[Source texts of formatted documents]
○ ○ ○ ○ ○ ○ ○
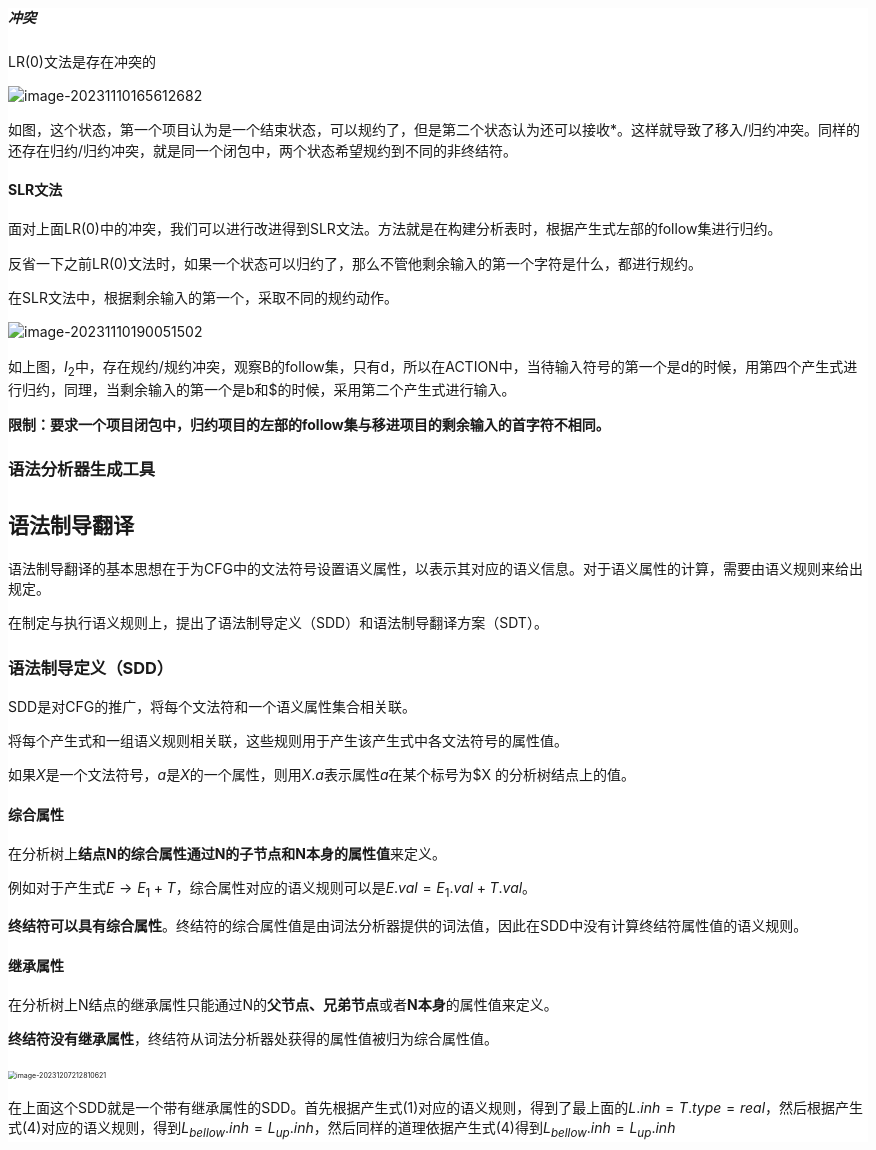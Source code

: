 ##### 冲突

LR(0)文法是存在冲突的

![image-20231110165612682](https://s2.loli.net/2023/12/07/OpyFXqW9f3kI4ah.png)

如图，这个状态，第一个项目认为是一个结束状态，可以规约了，但是第二个状态认为还可以接收*。这样就导致了移入/归约冲突。同样的还存在归约/归约冲突，就是同一个闭包中，两个状态希望规约到不同的非终结符。



#### SLR文法

 面对上面LR(0)中的冲突，我们可以进行改进得到SLR文法。方法就是在构建分析表时，根据产生式左部的follow集进行归约。

反省一下之前LR(0)文法时，如果一个状态可以归约了，那么不管他剩余输入的第一个字符是什么，都进行规约。

在SLR文法中，根据剩余输入的第一个，采取不同的规约动作。  

![image-20231110190051502](https://s2.loli.net/2023/12/07/iROoYDUsdIWMFHg.png)

如上图，$I_2$中，存在规约/规约冲突，观察B的follow集，只有d，所以在ACTION中，当待输入符号的第一个是d的时候，用第四个产生式进行归约，同理，当剩余输入的第一个是b和$的时候，采用第二个产生式进行输入。

**限制：要求一个项目闭包中，归约项目的左部的follow集与移进项目的剩余输入的首字符不相同。**

### 语法分析器生成工具

## 语法制导翻译

语法制导翻译的基本思想在于为CFG中的文法符号设置语义属性，以表示其对应的语义信息。对于语义属性的计算，需要由语义规则来给出规定。

在制定与执行语义规则上，提出了语法制导定义（SDD）和语法制导翻译方案（SDT）。

### 语法制导定义（SDD）

SDD是对CFG的推广，将每个文法符和一个语义属性集合相关联。

将每个产生式和一组语义规则相关联，这些规则用于产生该产生式中各文法符号的属性值。

如果$X$是一个文法符号，$a$是$X$的一个属性，则用$X.a$表示属性$a$在某个标号为$X		的分析树结点上的值。

#### 综合属性

在分析树上**结点N的综合属性通过N的子节点和N本身的属性值**来定义。

例如对于产生式$E\rightarrow E_1+T$，综合属性对应的语义规则可以是$E.val=E_1.val+T.val$。

**终结符可以具有综合属性**。终结符的综合属性值是由词法分析器提供的词法值，因此在SDD中没有计算终结符属性值的语义规则。

#### 继承属性

在分析树上N结点的继承属性只能通过N的**父节点、兄弟节点**或者**N本身**的属性值来定义。

**终结符没有继承属性**，终结符从词法分析器处获得的属性值被归为综合属性值。

<img src="https://s2.loli.net/2023/12/07/kcUCyJFKbAnGdsO.png" alt="image-20231207212810621" style="zoom: 50%;" />

在上面这个SDD就是一个带有继承属性的SDD。首先根据产生式(1)对应的语义规则，得到了最上面的$L.inh=T.type=real$，然后根据产生式(4)对应的语义规则，得到$L_{bellow}.inh=L_{up}.inh$，然后同样的道理依据产生式(4)得到$L_{bellow}.inh=L_{up}.inh$
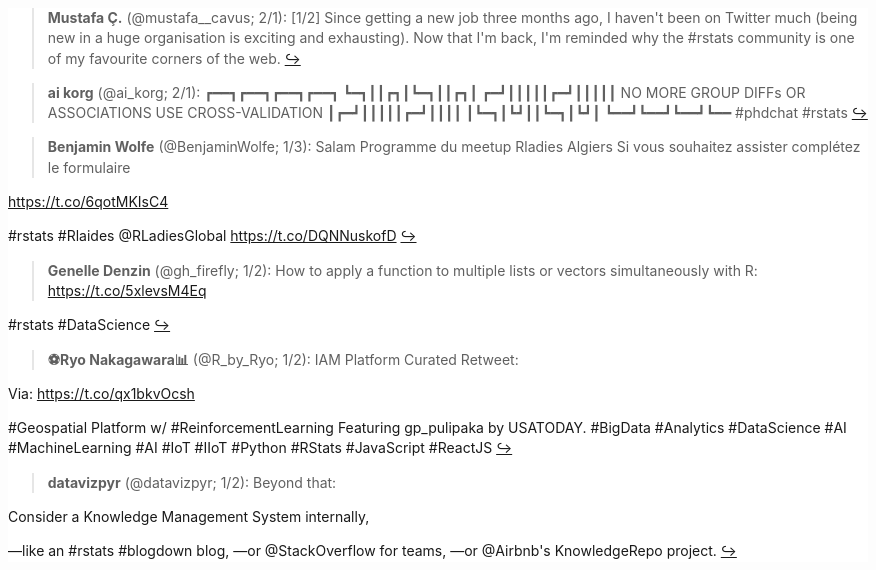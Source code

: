 


> **Mustafa Ç.** (@mustafa__cavus; 2/1): [1/2] Since getting a new job three months ago, I haven't been on Twitter much (being new in a huge organisation is exciting and exhausting). Now that I'm back, I'm reminded why the #rstats community is one of my favourite corners of the web.  [&#8618;](https://twitter.com/dataandme/status/1211337147145490433)




> **ai korg** (@ai_korg; 2/1): ┏━━┓┏━━┓┏━━┓┏━━┓
┗━┓┃┃┏┓┃┗━┓┃┃┏┓┃
┏━┛┃┃┃┃┃┏━┛┃┃┃┃┃
  NO MORE GROUP DIFFs 
  OR ASSOCIATIONS
  USE CROSS-VALIDATION
┃┏━┛┃┃┃┃┃┏━┛┃┃┃┃
┃┗━┓┃┗┛┃┃┗━┓┃┗┛┃
┗━━┛┗━━┛┗━━┛┗━━
#phdchat #rstats  [&#8618;](https://twitter.com/dataandme/status/1211325071190642688)




> **Benjamin Wolfe** (@BenjaminWolfe; 1/3): Salam
Programme du meetup Rladies Algiers
Si vous souhaitez assister complétez le formulaire
>
https://t.co/6qotMKIsC4
>
#rstats   #Rlaides @RLadiesGlobal https://t.co/DQNNuskofD  [&#8618;](https://twitter.com/dataandme/status/1211410377587724289)




> **Genelle Denzin** (@gh_firefly; 1/2): How to apply a function to multiple lists or vectors simultaneously with R: https://t.co/5xlevsM4Eq
>
#rstats #DataScience  [&#8618;](https://twitter.com/dataandme/status/1211451573827768321)




> **⚽️Ryo Nakagawara📊** (@R_by_Ryo; 1/2): IAM Platform Curated Retweet:
>
Via: https://t.co/qx1bkvOcsh
>
#Geospatial Platform w/ #ReinforcementLearning Featuring gp_pulipaka by USATODAY. #BigData #Analytics #DataScience #AI #MachineLearning #AI #IoT #IIoT #Python #RStats #JavaScript #ReactJS  [&#8618;](https://twitter.com/dataandme/status/1211361443414781957)




> **datavizpyr** (@datavizpyr; 1/2): Beyond that:
>
Consider a Knowledge Management System internally,
>
—like an #rstats #blogdown blog,
—or @StackOverflow for teams,
—or @Airbnb's KnowledgeRepo project.  [&#8618;](https://twitter.com/dataandme/status/1211374809923239936)
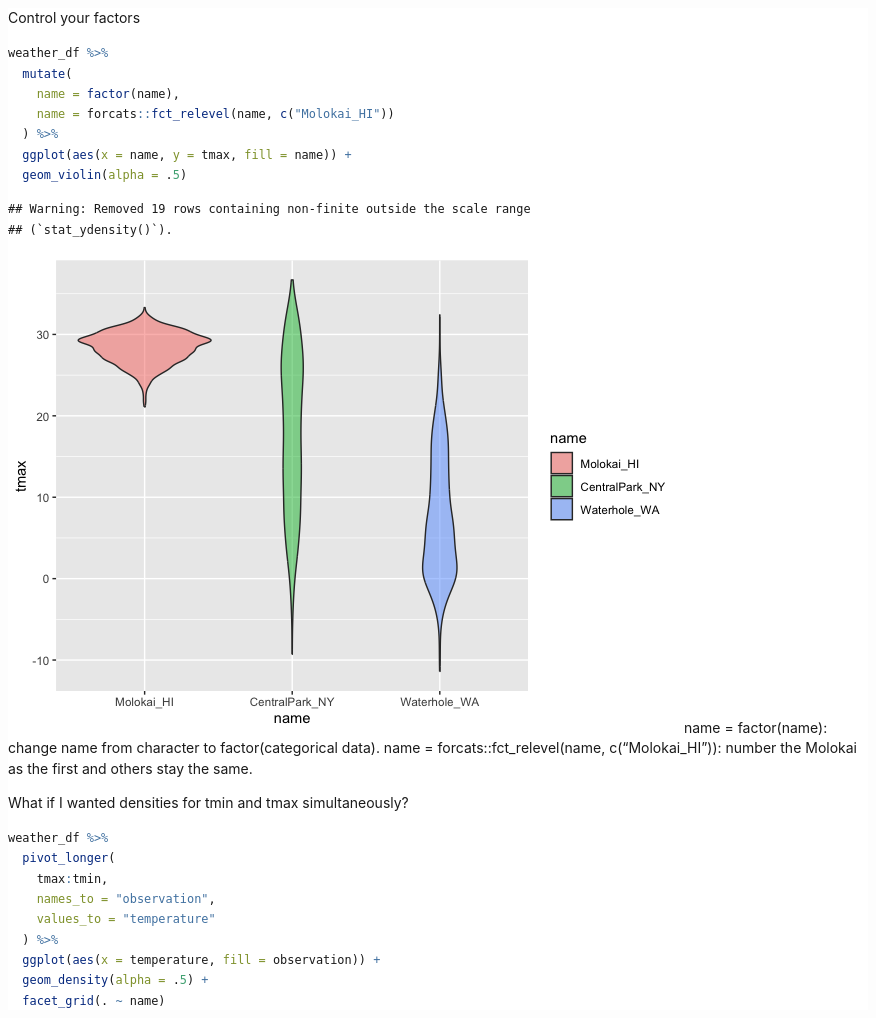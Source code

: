 Control your factors

``` r
weather_df %>% 
  mutate(
    name = factor(name),
    name = forcats::fct_relevel(name, c("Molokai_HI"))
  ) %>% 
  ggplot(aes(x = name, y = tmax, fill = name)) +
  geom_violin(alpha = .5)
```

    ## Warning: Removed 19 rows containing non-finite outside the scale range
    ## (`stat_ydensity()`).

![](Visualization-II_files/figure-gfm/unnamed-chunk-14-1.png)
name = factor(name): change name from character to factor(categorical
data). name = forcats::fct_relevel(name, c(“Molokai_HI”)): number the
Molokai as the first and others stay the same.

What if I wanted densities for tmin and tmax simultaneously?

``` r
weather_df %>% 
  pivot_longer(
    tmax:tmin,
    names_to = "observation",
    values_to = "temperature"
  ) %>% 
  ggplot(aes(x = temperature, fill = observation)) +
  geom_density(alpha = .5) +
  facet_grid(. ~ name)
```
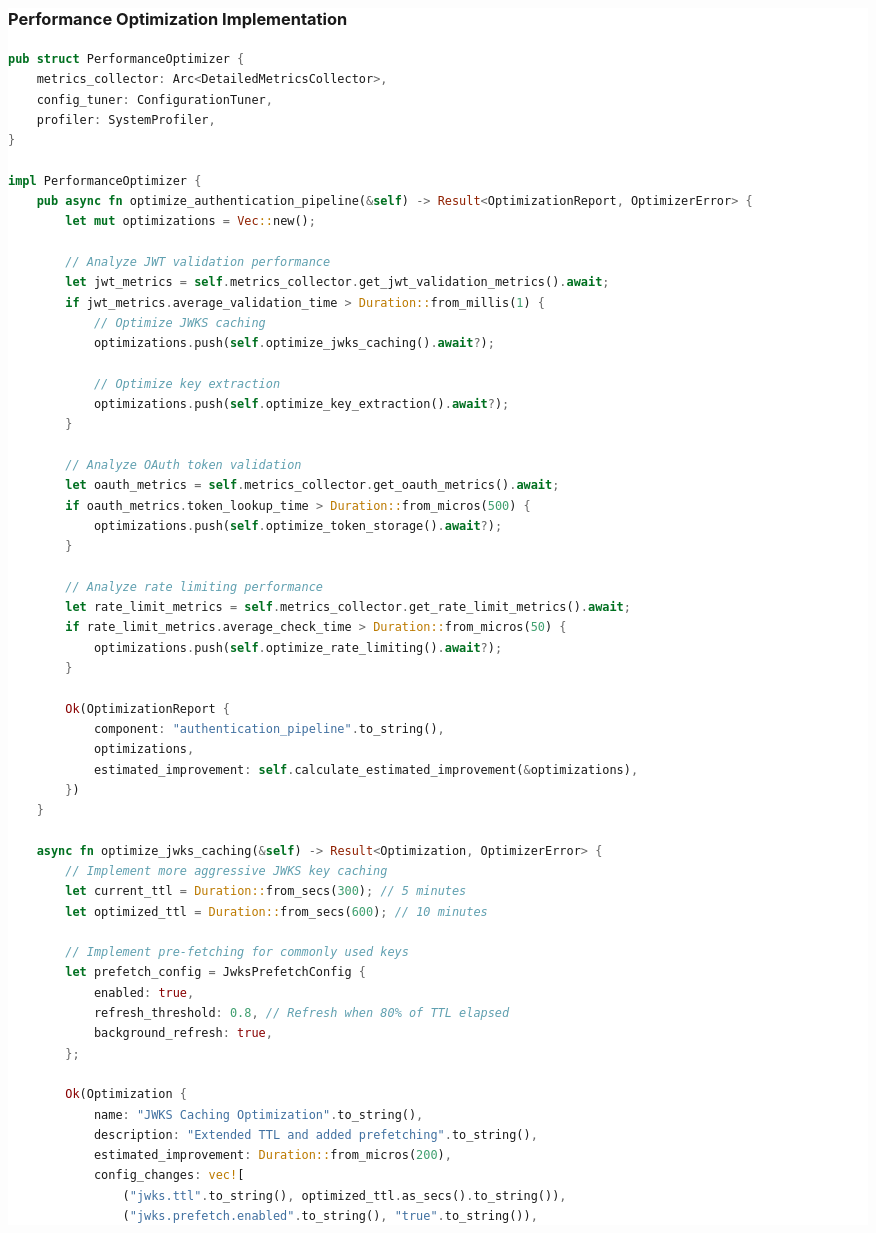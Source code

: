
 ```rust
```

### Performance Optimization Implementation
```rust
pub struct PerformanceOptimizer {
    metrics_collector: Arc<DetailedMetricsCollector>,
    config_tuner: ConfigurationTuner,
    profiler: SystemProfiler,
}

impl PerformanceOptimizer {
    pub async fn optimize_authentication_pipeline(&self) -> Result<OptimizationReport, OptimizerError> {
        let mut optimizations = Vec::new();
        
        // Analyze JWT validation performance
        let jwt_metrics = self.metrics_collector.get_jwt_validation_metrics().await;
        if jwt_metrics.average_validation_time > Duration::from_millis(1) {
            // Optimize JWKS caching
            optimizations.push(self.optimize_jwks_caching().await?);
            
            // Optimize key extraction
            optimizations.push(self.optimize_key_extraction().await?);
        }

        // Analyze OAuth token validation
        let oauth_metrics = self.metrics_collector.get_oauth_metrics().await;
        if oauth_metrics.token_lookup_time > Duration::from_micros(500) {
            optimizations.push(self.optimize_token_storage().await?);
        }

        // Analyze rate limiting performance
        let rate_limit_metrics = self.metrics_collector.get_rate_limit_metrics().await;
        if rate_limit_metrics.average_check_time > Duration::from_micros(50) {
            optimizations.push(self.optimize_rate_limiting().await?);
        }

        Ok(OptimizationReport {
            component: "authentication_pipeline".to_string(),
            optimizations,
            estimated_improvement: self.calculate_estimated_improvement(&optimizations),
        })
    }

    async fn optimize_jwks_caching(&self) -> Result<Optimization, OptimizerError> {
        // Implement more aggressive JWKS key caching
        let current_ttl = Duration::from_secs(300); // 5 minutes
        let optimized_ttl = Duration::from_secs(600); // 10 minutes
        
        // Implement pre-fetching for commonly used keys
        let prefetch_config = JwksPrefetchConfig {
            enabled: true,
            refresh_threshold: 0.8, // Refresh when 80% of TTL elapsed
            background_refresh: true,
        };

        Ok(Optimization {
            name: "JWKS Caching Optimization".to_string(),
            description: "Extended TTL and added prefetching".to_string(),
            estimated_improvement: Duration::from_micros(200),
            config_changes: vec![
                ("jwks.ttl".to_string(), optimized_ttl.as_secs().to_string()),
                ("jwks.prefetch.enabled".to_string(), "true".to_string()),
```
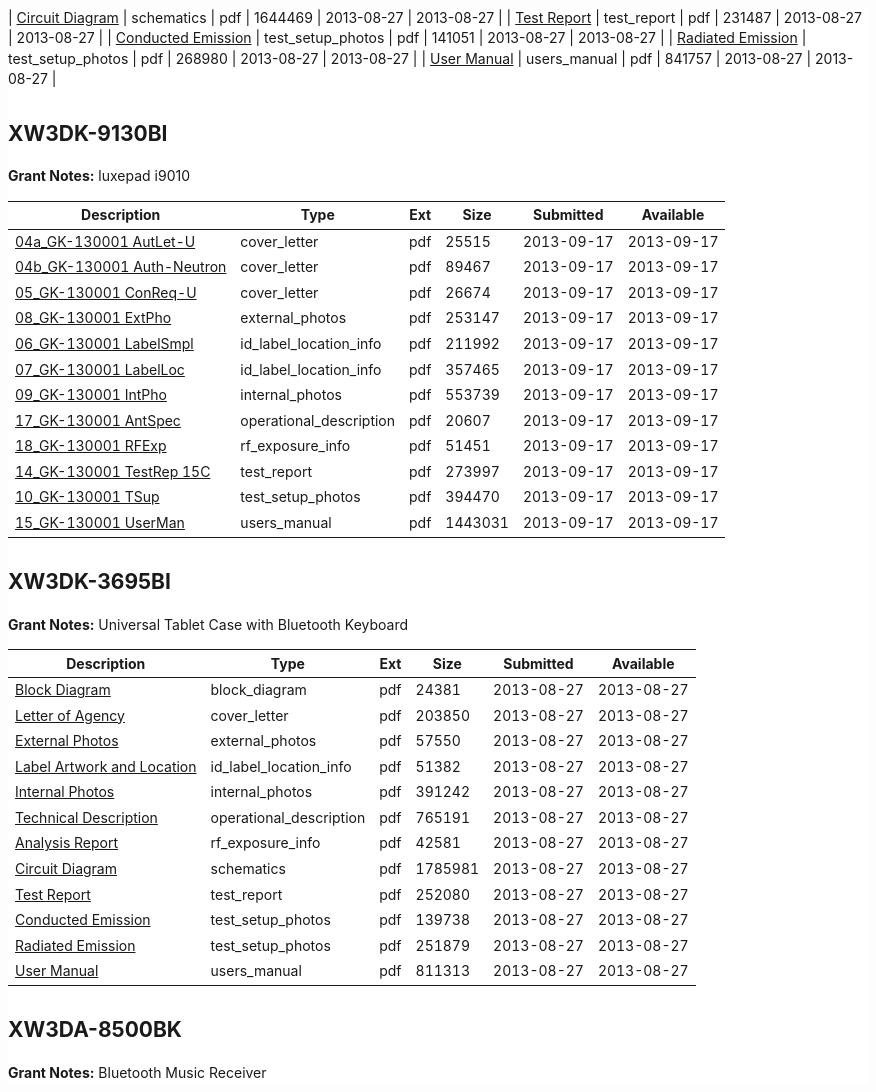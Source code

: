 | [Circuit Diagram](XW3DK-3694BI/02b339f1954bafabffcb10896ebfac21/2053947.pdf) | schematics | pdf | 1644469 | 2013-08-27 | 2013-08-27 |
| [Test Report](XW3DK-3694BI/02b339f1954bafabffcb10896ebfac21/2053948.pdf) | test_report | pdf | 231487 | 2013-08-27 | 2013-08-27 |
| [Conducted Emission](XW3DK-3694BI/02b339f1954bafabffcb10896ebfac21/2053949.pdf) | test_setup_photos | pdf | 141051 | 2013-08-27 | 2013-08-27 |
| [Radiated Emission](XW3DK-3694BI/02b339f1954bafabffcb10896ebfac21/2053950.pdf) | test_setup_photos | pdf | 268980 | 2013-08-27 | 2013-08-27 |
| [User Manual](XW3DK-3694BI/02b339f1954bafabffcb10896ebfac21/2053944.pdf) | users_manual | pdf | 841757 | 2013-08-27 | 2013-08-27 |
## XW3DK-9130BI
**Grant Notes:** luxepad i9010

| Description | Type | Ext | Size | Submitted | Available |
| ----------- | ---- | --- | ---- | --------- | --------- |
| [04a_GK-130001 AutLet-U](XW3DK-9130BI/b183eeb7fae2f714f634b15098bda3fc/2073698.pdf) | cover_letter | pdf | 25515 | 2013-09-17 | 2013-09-17 |
| [04b_GK-130001 Auth-Neutron](XW3DK-9130BI/b183eeb7fae2f714f634b15098bda3fc/2073699.pdf) | cover_letter | pdf | 89467 | 2013-09-17 | 2013-09-17 |
| [05_GK-130001 ConReq-U](XW3DK-9130BI/b183eeb7fae2f714f634b15098bda3fc/2073700.pdf) | cover_letter | pdf | 26674 | 2013-09-17 | 2013-09-17 |
| [08_GK-130001 ExtPho](XW3DK-9130BI/b183eeb7fae2f714f634b15098bda3fc/2073703.pdf) | external_photos | pdf | 253147 | 2013-09-17 | 2013-09-17 |
| [06_GK-130001 LabelSmpl](XW3DK-9130BI/b183eeb7fae2f714f634b15098bda3fc/2073701.pdf) | id_label_location_info | pdf | 211992 | 2013-09-17 | 2013-09-17 |
| [07_GK-130001 LabelLoc](XW3DK-9130BI/b183eeb7fae2f714f634b15098bda3fc/2073702.pdf) | id_label_location_info | pdf | 357465 | 2013-09-17 | 2013-09-17 |
| [09_GK-130001 IntPho](XW3DK-9130BI/b183eeb7fae2f714f634b15098bda3fc/2073704.pdf) | internal_photos | pdf | 553739 | 2013-09-17 | 2013-09-17 |
| [17_GK-130001 AntSpec](XW3DK-9130BI/b183eeb7fae2f714f634b15098bda3fc/2073711.pdf) | operational_description | pdf | 20607 | 2013-09-17 | 2013-09-17 |
| [18_GK-130001 RFExp](XW3DK-9130BI/b183eeb7fae2f714f634b15098bda3fc/2073712.pdf) | rf_exposure_info | pdf | 51451 | 2013-09-17 | 2013-09-17 |
| [14_GK-130001 TestRep 15C](XW3DK-9130BI/b183eeb7fae2f714f634b15098bda3fc/2073709.pdf) | test_report | pdf | 273997 | 2013-09-17 | 2013-09-17 |
| [10_GK-130001 TSup](XW3DK-9130BI/b183eeb7fae2f714f634b15098bda3fc/2073705.pdf) | test_setup_photos | pdf | 394470 | 2013-09-17 | 2013-09-17 |
| [15_GK-130001 UserMan](XW3DK-9130BI/b183eeb7fae2f714f634b15098bda3fc/2073710.pdf) | users_manual | pdf | 1443031 | 2013-09-17 | 2013-09-17 |
## XW3DK-3695BI
**Grant Notes:** Universal Tablet Case with Bluetooth Keyboard

| Description | Type | Ext | Size | Submitted | Available |
| ----------- | ---- | --- | ---- | --------- | --------- |
| [Block Diagram](XW3DK-3695BI/0b87f7f7c98a3512faf8d4e2641f3ca5/2053946.pdf) | block_diagram | pdf | 24381 | 2013-08-27 | 2013-08-27 |
| [Letter of Agency](XW3DK-3695BI/0b87f7f7c98a3512faf8d4e2641f3ca5/2053943.pdf) | cover_letter | pdf | 203850 | 2013-08-27 | 2013-08-27 |
| [External Photos](XW3DK-3695BI/0b87f7f7c98a3512faf8d4e2641f3ca5/2053967.pdf) | external_photos | pdf | 57550 | 2013-08-27 | 2013-08-27 |
| [Label Artwork and Location](XW3DK-3695BI/0b87f7f7c98a3512faf8d4e2641f3ca5/2053969.pdf) | id_label_location_info | pdf | 51382 | 2013-08-27 | 2013-08-27 |
| [Internal Photos](XW3DK-3695BI/0b87f7f7c98a3512faf8d4e2641f3ca5/2053968.pdf) | internal_photos | pdf | 391242 | 2013-08-27 | 2013-08-27 |
| [Technical Description](XW3DK-3695BI/0b87f7f7c98a3512faf8d4e2641f3ca5/2053945.pdf) | operational_description | pdf | 765191 | 2013-08-27 | 2013-08-27 |
| [Analysis Report](XW3DK-3695BI/0b87f7f7c98a3512faf8d4e2641f3ca5/2053970.pdf) | rf_exposure_info | pdf | 42581 | 2013-08-27 | 2013-08-27 |
| [Circuit Diagram](XW3DK-3695BI/0b87f7f7c98a3512faf8d4e2641f3ca5/2053963.pdf) | schematics | pdf | 1785981 | 2013-08-27 | 2013-08-27 |
| [Test Report](XW3DK-3695BI/0b87f7f7c98a3512faf8d4e2641f3ca5/2053964.pdf) | test_report | pdf | 252080 | 2013-08-27 | 2013-08-27 |
| [Conducted Emission](XW3DK-3695BI/0b87f7f7c98a3512faf8d4e2641f3ca5/2053965.pdf) | test_setup_photos | pdf | 139738 | 2013-08-27 | 2013-08-27 |
| [Radiated Emission](XW3DK-3695BI/0b87f7f7c98a3512faf8d4e2641f3ca5/2053966.pdf) | test_setup_photos | pdf | 251879 | 2013-08-27 | 2013-08-27 |
| [User Manual](XW3DK-3695BI/0b87f7f7c98a3512faf8d4e2641f3ca5/2053960.pdf) | users_manual | pdf | 811313 | 2013-08-27 | 2013-08-27 |
## XW3DA-8500BK
**Grant Notes:** Bluetooth Music Receiver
○ ○ ○ ○ ○ ○ ○
Try it:
Your task is to restate word for word the lines from the top of the data to the line containing "如上图，$I_2$中，存在规", both ends included, with every picture left out.

Solution for this exercise:
Source code

: ##### 冲突

LR(0)文法是存在冲突的

![image-20231110165612682](https://s2.loli.net/2023/12/07/OpyFXqW9f3kI4ah.png)

如图，这个状态，第一个项目认为是一个结束状态，可以规约了，但是第二个状态认为还可以接收*。这样就导致了移入/归约冲突。同样的还存在归约/归约冲突，就是同一个闭包中，两个状态希望规约到不同的非终结符。



#### SLR文法

 面对上面LR(0)中的冲突，我们可以进行改进得到SLR文法。方法就是在构建分析表时，根据产生式左部的follow集进行归约。

反省一下之前LR(0)文法时，如果一个状态可以归约了，那么不管他剩余输入的第一个字符是什么，都进行规约。

在SLR文法中，根据剩余输入的第一个，采取不同的规约动作。  

![image-20231110190051502](https://s2.loli.net/2023/12/07/iROoYDUsdIWMFHg.png)

如上图，$I_2$中，存在规约/规约冲突，观察B的follow集，只有d，所以在ACTION中，当待输入符号的第一个是d的时候，用第四个产生式进行归约，同理，当剩余输入的第一个是b和$的时候，采用第二个产生式进行输入。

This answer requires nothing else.